--- START ---
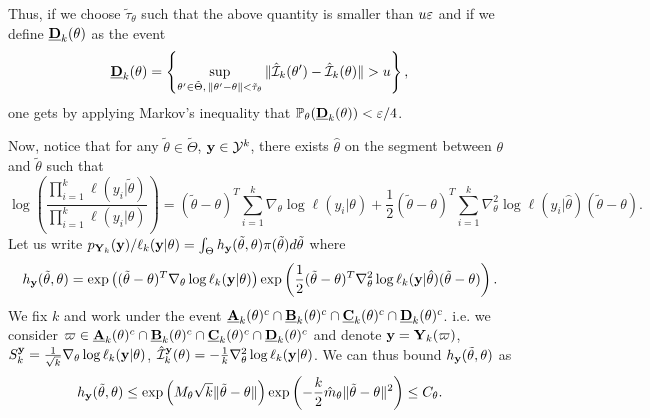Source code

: \begin{proofb}
\begin{enumerate}
    
    Thus, {if we choose $\tilde\tau_\theta$ such that the above quantity is smaller than %
    $u\eps$ and if we define $\underline{\mbf D}_k(\theta)$ as the event}
    \begin{equation}
        \underline{\mbf D}_k(\theta)=\left\{\sup_{\theta'\in\tilde\Theta,\,\|\theta'-\theta\|<\tilde\tau_\theta}\|\hat\cI_k(\theta')-\hat\cI_k(\theta)\|>u \right\}, %
    \end{equation}
    one gets by applying Markov's inequality that $\PP_\theta(\underline{\mbf D}_k(\theta))<\eps/4$.
    \end{enumerate}

    Now, notice that for any $\tilde\theta\in\tilde\Theta$, $\mbf y\in\cY^k$, there exists $\hat\theta$ on the segment between $\theta$ and $\tilde\theta$ such that
    \begin{equation}\label{eq:DLlogfraclik}
        \log\left(\frac{\prod_{i=1}^k \ell(y_i|\tilde\theta)}{\prod_{i=1}^k \ell(y_i|\theta)}\right) = (\tilde\theta-\theta)^T\sum_{i=1}^k\nabla_\theta\log \ell(y_i|\theta) +\frac{1}{2}(\tilde\theta-\theta)^T\sum_{i=1}^k\nabla_\theta^2\log \ell(y_i|\hat\theta)(\tilde\theta-\theta).
    \end{equation}
    Let us write %
    $p_{\mbf Y_k}(\mbf y)/\ell_k(\mbf y|\theta) = \int_\Theta h_{\mbf y}(\tilde\theta,\theta)\pi(\tilde\theta)d\tilde\theta$ where
    \begin{equation}\label{eq:hydef}
        h_{\mbf y}(\tilde\theta,\theta) = \exp\left((\tilde\theta-\theta)^T\nabla_\theta\log\ell_k(\mbf y|\theta)\right)  \exp \left( \frac{1}{2}(\tilde\theta-\theta)^T\nabla^2_\theta\log\ell_k(\mbf y|\hat\theta)(\tilde\theta-\theta) \right).
    \end{equation}
    We fix $k$ and work under the event $\underline{\mbf A}_k(\theta)^c\cap \underline{\mbf B}_k(\theta)^c\cap \underline{\mbf C}_k(\theta)^c\cap \underline{\mbf D}_k(\theta)^c$. i.e. we %
    consider $\varpi\in \underline{\mbf A}_k(\theta)^c\cap \underline{\mbf B}_k(\theta)^c\cap \underline{\mbf C}_k(\theta)^c\cap \underline{\mbf D}_k(\theta)^c$ and denote $\mbf y = \mbf Y_k(\varpi)$, $ S_k^{\mbf y}=\frac{1}{\sqrt{k}}\nabla_\theta\log\ell_k(\mbf y|\theta)$, $\hat\cI_k^{\mbf y}(\theta) =-\frac{1}{k}\nabla^2_\theta\log\ell_k(\mbf y|\theta) $.
    We can thus bound $h_{\mbf y}(\tilde\theta,\theta)$  as
    \begin{equation}\label{eq:inegh}
        h_{\mbf y}(\tilde\theta,\theta) \leq\exp\left( M_\theta\sqrt{k}\|\tilde\theta-\theta\| \right)\exp\left( -\frac{k}{2}\hat m_\theta\|\tilde\theta-\theta\|^2 \right)\leq C_\theta.
    \end{equation}
    

\end{proofb}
--- END ---
Give again, exactly, the lines from the start of the data through the one holding "and denote $\mbf"; omit the pictures.

Exercise solution =
Source code

: \begin{proofb}
\begin{enumerate}
    
    Thus, {if we choose $\tilde\tau_\theta$ such that the above quantity is smaller than %
    $u\eps$ and if we define $\underline{\mbf D}_k(\theta)$ as the event}
    \begin{equation}
        \underline{\mbf D}_k(\theta)=\left\{\sup_{\theta'\in\tilde\Theta,\,\|\theta'-\theta\|<\tilde\tau_\theta}\|\hat\cI_k(\theta')-\hat\cI_k(\theta)\|>u \right\}, %
    \end{equation}
    one gets by applying Markov's inequality that $\PP_\theta(\underline{\mbf D}_k(\theta))<\eps/4$.
    \end{enumerate}

    Now, notice that for any $\tilde\theta\in\tilde\Theta$, $\mbf y\in\cY^k$, there exists $\hat\theta$ on the segment between $\theta$ and $\tilde\theta$ such that
    \begin{equation}\label{eq:DLlogfraclik}
        \log\left(\frac{\prod_{i=1}^k \ell(y_i|\tilde\theta)}{\prod_{i=1}^k \ell(y_i|\theta)}\right) = (\tilde\theta-\theta)^T\sum_{i=1}^k\nabla_\theta\log \ell(y_i|\theta) +\frac{1}{2}(\tilde\theta-\theta)^T\sum_{i=1}^k\nabla_\theta^2\log \ell(y_i|\hat\theta)(\tilde\theta-\theta).
    \end{equation}
    Let us write %
    $p_{\mbf Y_k}(\mbf y)/\ell_k(\mbf y|\theta) = \int_\Theta h_{\mbf y}(\tilde\theta,\theta)\pi(\tilde\theta)d\tilde\theta$ where
    \begin{equation}\label{eq:hydef}
        h_{\mbf y}(\tilde\theta,\theta) = \exp\left((\tilde\theta-\theta)^T\nabla_\theta\log\ell_k(\mbf y|\theta)\right)  \exp \left( \frac{1}{2}(\tilde\theta-\theta)^T\nabla^2_\theta\log\ell_k(\mbf y|\hat\theta)(\tilde\theta-\theta) \right).
    \end{equation}
    We fix $k$ and work under the event $\underline{\mbf A}_k(\theta)^c\cap \underline{\mbf B}_k(\theta)^c\cap \underline{\mbf C}_k(\theta)^c\cap \underline{\mbf D}_k(\theta)^c$. i.e. we %
    consider $\varpi\in \underline{\mbf A}_k(\theta)^c\cap \underline{\mbf B}_k(\theta)^c\cap \underline{\mbf C}_k(\theta)^c\cap \underline{\mbf D}_k(\theta)^c$ and denote $\mbf y = \mbf Y_k(\varpi)$, $ S_k^{\mbf y}=\frac{1}{\sqrt{k}}\nabla_\theta\log\ell_k(\mbf y|\theta)$, $\hat\cI_k^{\mbf y}(\theta) =-\frac{1}{k}\nabla^2_\theta\log\ell_k(\mbf y|\theta) $.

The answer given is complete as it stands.